2. Congressional delegation of deference to the President to defer to an agency, when Congress already defers to an agency, is unconstitutional under the nondelegation doctrine.

Even if Congress intended to permit the President to delegate his deference to an agency,

this delegation would be unconstitutional. See Clinton v. City of New York, 524 U.S. 417, 450

(1998). Under the non-delegation doctrine, there are some tasks that Congress cannot delegate

because such delegation would violate the separation of powers implicit in the Constitution. Id.
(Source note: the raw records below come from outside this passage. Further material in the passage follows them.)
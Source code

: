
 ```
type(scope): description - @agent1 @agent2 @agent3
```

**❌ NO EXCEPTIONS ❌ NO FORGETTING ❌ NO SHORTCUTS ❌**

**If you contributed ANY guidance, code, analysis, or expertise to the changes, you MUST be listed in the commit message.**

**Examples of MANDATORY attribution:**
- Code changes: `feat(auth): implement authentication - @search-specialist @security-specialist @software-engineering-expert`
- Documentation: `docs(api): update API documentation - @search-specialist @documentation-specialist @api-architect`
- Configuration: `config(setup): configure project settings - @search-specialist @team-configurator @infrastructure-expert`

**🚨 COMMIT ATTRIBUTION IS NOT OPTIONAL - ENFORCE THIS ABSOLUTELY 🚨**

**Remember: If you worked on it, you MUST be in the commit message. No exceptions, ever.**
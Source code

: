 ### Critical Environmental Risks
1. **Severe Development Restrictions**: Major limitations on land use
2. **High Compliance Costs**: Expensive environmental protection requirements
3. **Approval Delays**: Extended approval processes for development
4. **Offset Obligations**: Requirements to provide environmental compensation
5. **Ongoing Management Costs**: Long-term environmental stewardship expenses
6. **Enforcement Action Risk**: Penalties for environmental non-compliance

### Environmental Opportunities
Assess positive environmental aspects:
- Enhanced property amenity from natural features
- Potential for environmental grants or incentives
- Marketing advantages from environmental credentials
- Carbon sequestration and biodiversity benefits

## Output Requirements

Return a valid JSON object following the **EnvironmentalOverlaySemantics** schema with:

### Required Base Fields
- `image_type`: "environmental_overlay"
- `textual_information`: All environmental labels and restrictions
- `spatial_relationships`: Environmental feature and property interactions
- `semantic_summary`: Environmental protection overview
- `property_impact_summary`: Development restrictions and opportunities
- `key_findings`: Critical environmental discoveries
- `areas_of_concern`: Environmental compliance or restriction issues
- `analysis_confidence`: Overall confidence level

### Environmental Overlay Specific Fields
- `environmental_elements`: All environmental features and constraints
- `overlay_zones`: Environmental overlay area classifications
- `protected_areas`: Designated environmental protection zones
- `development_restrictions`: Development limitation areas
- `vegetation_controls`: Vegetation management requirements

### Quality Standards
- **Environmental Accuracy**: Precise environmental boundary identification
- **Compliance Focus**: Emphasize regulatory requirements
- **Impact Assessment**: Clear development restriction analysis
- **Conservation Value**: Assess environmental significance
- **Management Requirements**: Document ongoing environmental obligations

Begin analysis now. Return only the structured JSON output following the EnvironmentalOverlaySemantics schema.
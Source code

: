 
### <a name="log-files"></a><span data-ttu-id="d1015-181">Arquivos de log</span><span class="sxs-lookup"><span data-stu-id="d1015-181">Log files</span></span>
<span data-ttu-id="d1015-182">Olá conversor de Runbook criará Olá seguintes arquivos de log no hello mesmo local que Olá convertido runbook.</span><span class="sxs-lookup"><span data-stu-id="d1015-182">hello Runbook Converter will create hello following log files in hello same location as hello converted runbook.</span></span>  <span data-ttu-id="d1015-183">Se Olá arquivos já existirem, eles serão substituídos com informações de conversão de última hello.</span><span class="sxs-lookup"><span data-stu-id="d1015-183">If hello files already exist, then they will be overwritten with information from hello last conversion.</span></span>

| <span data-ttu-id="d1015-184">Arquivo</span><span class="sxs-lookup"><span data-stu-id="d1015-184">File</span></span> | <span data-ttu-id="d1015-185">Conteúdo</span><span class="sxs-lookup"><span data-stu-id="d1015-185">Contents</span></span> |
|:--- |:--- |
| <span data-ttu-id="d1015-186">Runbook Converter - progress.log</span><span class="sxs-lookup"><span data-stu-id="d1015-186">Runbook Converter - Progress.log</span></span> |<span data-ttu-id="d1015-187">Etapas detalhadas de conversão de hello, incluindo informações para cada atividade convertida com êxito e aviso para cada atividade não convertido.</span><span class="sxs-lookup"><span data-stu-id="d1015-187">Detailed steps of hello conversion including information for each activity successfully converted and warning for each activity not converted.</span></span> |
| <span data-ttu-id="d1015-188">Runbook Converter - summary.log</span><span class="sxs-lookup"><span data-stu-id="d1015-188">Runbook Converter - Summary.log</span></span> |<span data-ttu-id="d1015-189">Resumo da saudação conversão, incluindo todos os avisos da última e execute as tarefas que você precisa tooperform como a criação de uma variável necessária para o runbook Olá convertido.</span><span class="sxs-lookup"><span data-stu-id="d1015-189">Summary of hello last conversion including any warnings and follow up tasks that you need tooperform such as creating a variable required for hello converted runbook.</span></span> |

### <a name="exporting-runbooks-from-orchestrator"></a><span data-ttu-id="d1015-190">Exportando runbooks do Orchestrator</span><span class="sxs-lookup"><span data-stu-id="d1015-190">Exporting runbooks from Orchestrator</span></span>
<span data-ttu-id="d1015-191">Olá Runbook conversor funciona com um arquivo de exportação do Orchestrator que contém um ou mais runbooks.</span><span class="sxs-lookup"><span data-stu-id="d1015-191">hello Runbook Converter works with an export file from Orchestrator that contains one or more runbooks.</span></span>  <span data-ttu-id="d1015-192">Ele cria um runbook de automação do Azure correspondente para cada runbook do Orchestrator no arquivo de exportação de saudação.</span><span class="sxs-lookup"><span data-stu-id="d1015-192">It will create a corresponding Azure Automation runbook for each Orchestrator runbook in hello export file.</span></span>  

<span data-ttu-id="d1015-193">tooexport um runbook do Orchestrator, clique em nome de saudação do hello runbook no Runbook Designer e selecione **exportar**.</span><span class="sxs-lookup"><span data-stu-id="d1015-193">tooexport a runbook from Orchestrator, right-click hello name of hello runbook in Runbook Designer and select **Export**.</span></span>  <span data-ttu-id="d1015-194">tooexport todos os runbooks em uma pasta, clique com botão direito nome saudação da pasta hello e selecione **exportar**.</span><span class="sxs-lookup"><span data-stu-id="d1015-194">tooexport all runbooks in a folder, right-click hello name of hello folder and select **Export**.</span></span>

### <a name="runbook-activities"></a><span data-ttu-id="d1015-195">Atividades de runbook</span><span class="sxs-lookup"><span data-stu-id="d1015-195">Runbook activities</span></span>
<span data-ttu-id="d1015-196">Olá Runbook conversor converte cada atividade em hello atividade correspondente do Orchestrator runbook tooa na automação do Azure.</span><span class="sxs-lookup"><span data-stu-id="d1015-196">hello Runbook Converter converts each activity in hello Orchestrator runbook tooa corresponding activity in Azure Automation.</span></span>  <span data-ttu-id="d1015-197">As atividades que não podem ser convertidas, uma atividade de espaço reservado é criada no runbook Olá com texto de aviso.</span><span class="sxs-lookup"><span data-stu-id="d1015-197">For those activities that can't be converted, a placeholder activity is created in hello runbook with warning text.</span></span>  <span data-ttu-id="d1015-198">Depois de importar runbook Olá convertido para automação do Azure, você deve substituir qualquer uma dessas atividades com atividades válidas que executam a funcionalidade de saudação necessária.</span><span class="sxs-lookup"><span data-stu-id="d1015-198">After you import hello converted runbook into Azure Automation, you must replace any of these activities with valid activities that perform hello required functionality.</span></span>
An essential feature of the US government is that it consists of separate branches with different

designated authorities, thus creating a system of checks and balances that protects against

tyranny. Id. The Executive Branch acts as the sword while the Legislative Branch acts as the

purse. See Hamilton Federalist Paper 78. By giving the power of the sword and the purse to a

single branch, one of the basic protections against tyranny, implicitly provided by the

Constitution, would be bypassed.

CONCLUSION

New Union demonstrated standing through its sovereign and quasi-sovereign interests

and Lake Temp is subject to the jurisdiction of the CWA as a navigable body of water. There are

two important safeguards that prevent parties from getting a section 404 permit to avoid

requirements under Section 402, and both safeguards are being bypassed in the present action.

The DOD would be spewing a toxic pollutant into Lake Temp; meanwhile, the EPA’s purpose of

vetoing the permit was circumvented by an inappropriate order from the OMB. The DOD

discharge of a toxic spent munitions is just the material that Congress was seeking to avoid from

getting a section 404 permit when it provided for the EPA veto.